Questo stabilisce il cosiddetto “Regolamento di Dublino”, che regola i criteri e i meccanismi di determinazione dello Stato membro competente per l’esame di una domanda di protezione internazionale presentata in uno degli Stati membri da un cittadino di un Paese terzo o da un apolide: i cittadini extracomunitari che fuggono da guerre o persecuzioni nei loro paesi d’origine, devono fare domanda d’asilo nel primo Paese membro dell’Unione Europea in cui arrivano e vengono identificati. Giunti finalmente in Paesi in grado di offrire maggiori opportunità di inserimento lavorativo e inclusione sociale; ricongiunti, dopo viaggi terribili, ad amici e familiari che spesso costituiscono l’unico punto di riferimento in un contesto nuovo, estraneo di cui non conoscono nemmeno la lingua, vengono rispediti, secondo le norme del Regolamento, nel primo paese di approdo. Spesso, con motivazioni difficilmente comprensibili.

Silvia Scirocchi, operatrice del centro INTERSOS24 di Torre Spaccata, ci racconta di procedure di trasferimento molto violente, le cui vittime sono spesso donne e bambini. Mariam, per esempio, minore riportata pochi giorni fa in Italia dalla Norvegia, Dublinata, ci ha raccontato del suo trasferimento deciso perché, fermata in Norvegia, le hanno fatto la misurazione del polso, procedura tanto diffusa quanto poco attendibile a livello medico scientifico, che l’ha dichiarata maggiorenne e quindi pronta per essere rispedita nel primo Paese d’approdo. Secondo il Regolamento Dublino, i MSNA hanno il diritto di restare nel Paese in cui hanno da ultimo fatto domanda d’asilo: a differenza che per gli adulti, il trasferimento di un MSNA (identificato come tale) da un Paese all’altro, come in questo caso dalla Norvegia all’Italia, è illegittimo.
Molte e molti ci raccontano di famiglie separate, di lunghi periodi di detenzione in centri adibiti a prima accoglienza, spesso non in grado di rispondere a criteri minimi di vivibilità, della difficoltà di avere accesso all’assistenza legale, di procedure d’asilo inadeguate.

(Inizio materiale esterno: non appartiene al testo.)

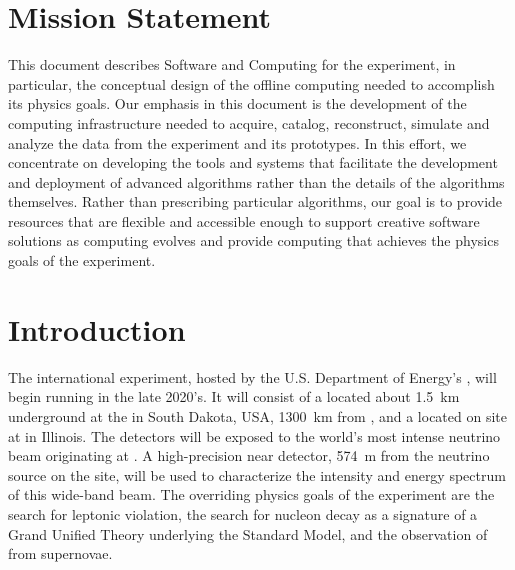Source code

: \documentclass[../main-v1.tex]{subfiles}
\begin{document}
\section{Mission Statement}
This document describes Software and Computing for the  experiment, in particular, the conceptual design of the offline computing needed to accomplish its physics goals. Our emphasis in this document is the development of the computing infrastructure needed to acquire, catalog, reconstruct, simulate and analyze the data from the  experiment and its prototypes. In this effort, we concentrate on developing the tools and systems that facilitate the development and deployment of advanced algorithms rather than the details of the algorithms themselves. Rather than prescribing particular algorithms, our goal is to provide resources that are flexible and accessible enough to support creative software solutions as  computing evolves
and provide computing that achieves the physics goals of the  experiment. %

\section{Introduction }\label{sec:intro-introduction}

The international  experiment, hosted by the U.S. Department of Energy's ,  will begin running in the late 2020's. It will consist of a  located about \SI{1.5}{km} underground at the  in South Dakota, USA, \SI{1300}{\km} from , and a  located on site at  in Illinois. The  detectors will be exposed to the world's most intense neutrino beam originating at . A high-precision near detector, \SI{574}{m} from the neutrino source on the  site, will be used to characterize the intensity and energy spectrum of this wide-band beam. The overriding physics goals of the  experiment are the search for leptonic  violation, the search for nucleon decay as a signature of a Grand Unified Theory underlying the Standard Model, and the observation of   from supernovae.
\end{document}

Parte costitutiva del sistema è il database Eurodac, un archivio digitale contente le impronte digitali di tutti i richiedenti asilo così come delle persone fermate nel tentativo di varcare illegalmente le frontiere dell’Unione. Sempre secondo il Regolamento, ogni Stato membro, ha il diritto sovrano di esaminare una domanda d’asilo che gli sia stata rivolta da un cittadino di un paese terzo, anche se tale esame non gli compete in base ai criteri stabiliti nel regolamento. Ai minori non accompagnati richiedenti asilo dovrà essere assegnato un rappresentante che li assista nel corso della procedura, per la presentazione della domanda, per tutelarne i diritti e rapportarsi con le autorità competenti.

Entrato in vigore nel settembre 1997, il Regolamento di Dublino ha avuto due revisioni, l’ultima nel 2013, che ha sostanzialmente confermato i suoi principi fondativi, in primis, l’obbligo di presentare domanda di asilo allo Stato Europeo di primo approdo. La revisione del 2013, detta Dublino III, ha tuttavia ampliato i termini di ricongiungimento familiare, introdotto la possibilità di fare ricorso contro un trasferimento, e inserito maggiori tutele nei confronti dei minori.